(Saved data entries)
########################################

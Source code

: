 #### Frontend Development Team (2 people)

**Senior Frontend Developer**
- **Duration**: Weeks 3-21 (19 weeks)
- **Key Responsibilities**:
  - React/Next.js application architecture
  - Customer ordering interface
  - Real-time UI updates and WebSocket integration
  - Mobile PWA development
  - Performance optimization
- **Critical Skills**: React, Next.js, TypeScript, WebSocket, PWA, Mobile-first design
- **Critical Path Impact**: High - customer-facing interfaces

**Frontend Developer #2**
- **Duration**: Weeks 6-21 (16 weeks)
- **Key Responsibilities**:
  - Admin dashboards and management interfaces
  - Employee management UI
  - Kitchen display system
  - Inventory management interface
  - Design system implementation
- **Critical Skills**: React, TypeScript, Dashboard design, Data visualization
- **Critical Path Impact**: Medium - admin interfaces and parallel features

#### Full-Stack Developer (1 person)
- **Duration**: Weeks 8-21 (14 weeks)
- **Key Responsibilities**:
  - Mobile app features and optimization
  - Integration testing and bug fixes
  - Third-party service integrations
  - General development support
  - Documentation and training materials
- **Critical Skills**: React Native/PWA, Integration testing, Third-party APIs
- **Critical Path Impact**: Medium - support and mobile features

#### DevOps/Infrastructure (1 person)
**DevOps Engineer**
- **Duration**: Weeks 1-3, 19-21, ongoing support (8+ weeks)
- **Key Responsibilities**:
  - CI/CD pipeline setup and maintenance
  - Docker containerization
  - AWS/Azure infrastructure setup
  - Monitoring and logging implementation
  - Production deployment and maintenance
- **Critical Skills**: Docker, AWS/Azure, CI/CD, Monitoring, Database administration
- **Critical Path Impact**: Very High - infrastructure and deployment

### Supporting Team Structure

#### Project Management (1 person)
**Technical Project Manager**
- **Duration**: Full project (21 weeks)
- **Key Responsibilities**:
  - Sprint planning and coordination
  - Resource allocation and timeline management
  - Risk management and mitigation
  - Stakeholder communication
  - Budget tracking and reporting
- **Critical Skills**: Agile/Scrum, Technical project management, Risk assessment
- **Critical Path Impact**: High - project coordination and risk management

########################################

Problem to solve -
The data above should be reproduced in full, word for word.

Response for this exercise -
Source code

: #### Frontend Development Team (2 people)

**Senior Frontend Developer**
- **Duration**: Weeks 3-21 (19 weeks)
- **Key Responsibilities**:
  - React/Next.js application architecture
  - Customer ordering interface
  - Real-time UI updates and WebSocket integration
  - Mobile PWA development
  - Performance optimization
- **Critical Skills**: React, Next.js, TypeScript, WebSocket, PWA, Mobile-first design
- **Critical Path Impact**: High - customer-facing interfaces

**Frontend Developer #2**
- **Duration**: Weeks 6-21 (16 weeks)
- **Key Responsibilities**:
  - Admin dashboards and management interfaces
  - Employee management UI
  - Kitchen display system
  - Inventory management interface
  - Design system implementation
- **Critical Skills**: React, TypeScript, Dashboard design, Data visualization
- **Critical Path Impact**: Medium - admin interfaces and parallel features

#### Full-Stack Developer (1 person)
- **Duration**: Weeks 8-21 (14 weeks)
- **Key Responsibilities**:
  - Mobile app features and optimization
  - Integration testing and bug fixes
  - Third-party service integrations
  - General development support
  - Documentation and training materials
- **Critical Skills**: React Native/PWA, Integration testing, Third-party APIs
- **Critical Path Impact**: Medium - support and mobile features

#### DevOps/Infrastructure (1 person)
**DevOps Engineer**
- **Duration**: Weeks 1-3, 19-21, ongoing support (8+ weeks)
- **Key Responsibilities**:
  - CI/CD pipeline setup and maintenance
  - Docker containerization
  - AWS/Azure infrastructure setup
  - Monitoring and logging implementation
  - Production deployment and maintenance
- **Critical Skills**: Docker, AWS/Azure, CI/CD, Monitoring, Database administration
- **Critical Path Impact**: Very High - infrastructure and deployment

### Supporting Team Structure

#### Project Management (1 person)
**Technical Project Manager**
- **Duration**: Full project (21 weeks)
- **Key Responsibilities**:
  - Sprint planning and coordination
  - Resource allocation and timeline management
  - Risk management and mitigation
  - Stakeholder communication
  - Budget tracking and reporting
- **Critical Skills**: Agile/Scrum, Technical project management, Risk assessment
- **Critical Path Impact**: High - project coordination and risk management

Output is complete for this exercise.